A clearly written and well researched account of ecological poverty - defined as the depletion or loss of entitlement to the natural resource base of traditional agriculture - consitituted a causal triangle with increasing household poverty and state decapacitation in explaining both the emergence of a "third world" and its vulnerability to extreme climate events
Another paragraph of note were the British policies in India that established property forms that freed village caste elites from traditional reciprocities and encouraged them to explot irrigation resources to their selfish advantage. The entitlement to water thus openly became a relation of inequality and a means of exploitation
Excellent; horrifying. Absolutely lays bare the absurd myth of "colonial beneficence" that somehow still gets toted around. One of the best historical books I've read recently.

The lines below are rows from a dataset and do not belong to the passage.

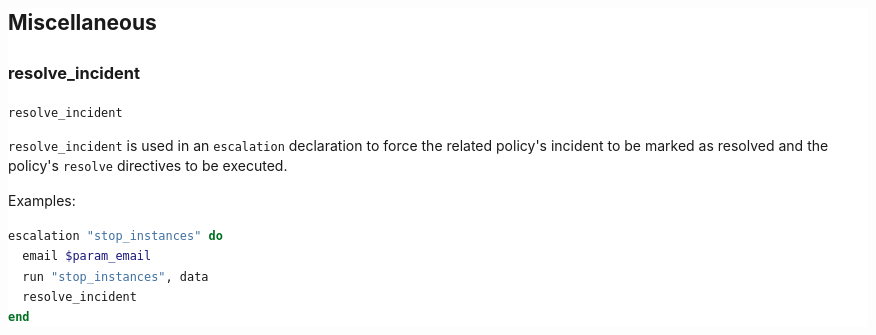 

## Miscellaneous

### resolve_incident

``` ruby
resolve_incident
```

`resolve_incident` is used in an `escalation` declaration to force the related policy's incident to be marked as resolved and the policy's `resolve` directives to be executed.

Examples:

``` ruby
escalation "stop_instances" do
  email $param_email
  run "stop_instances", data
  resolve_incident
end
```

Fantastic book. Punishing, absolutely brutal to get through at times, but that's the point. It is a brilliant choice to combine the exploration of how Capital has killed tens of millions all over the world, for years at a time, all over the world, with a deep dive into current scientific analysis of long-term climatic/meteorological systems and their dynamics of interplay. Because of course that is the go-to dodge: Capital didn't kill those people, bad weather and famine did. (The same people of course never deploy that defense of Mao. It's an obvious bad-faith dodge. That said, Davis handles Mao well here, with nuance but also not sparing him and his policy failures.) By comparing across systems, across time, across regions, with attention to markets, to British (and others') policy, to the natural experiments presented by water shortages and famines across the whole world throughout the 18th and 19th and early 20th centuries, Davis answers all the questions.
But here's the real kicker, here's what makes this book such an urgent horror to read now: we are obviously headed into an era of increased climate collapse, increased food and water shortages, with whole regions of the globe becoming unlivable. And we head into that era with Capital, despite its horrors, still firmly entrenched with our so-called elites and well supported by propaganda to brainwash most of the rest of us. This book lays out so clearly what Capital will do when the two options are: preserve the market or save lives. It will gladly, gleefully preserve the market, blaming the sufferers for their own suffering even as the capitalists are enriched by it. So we know what the great capitalist powers are going to do: they are going to cage and kill climate refugees at the border, they are going to preserve markets even when it leads to famine (indeed, we can already see this happening).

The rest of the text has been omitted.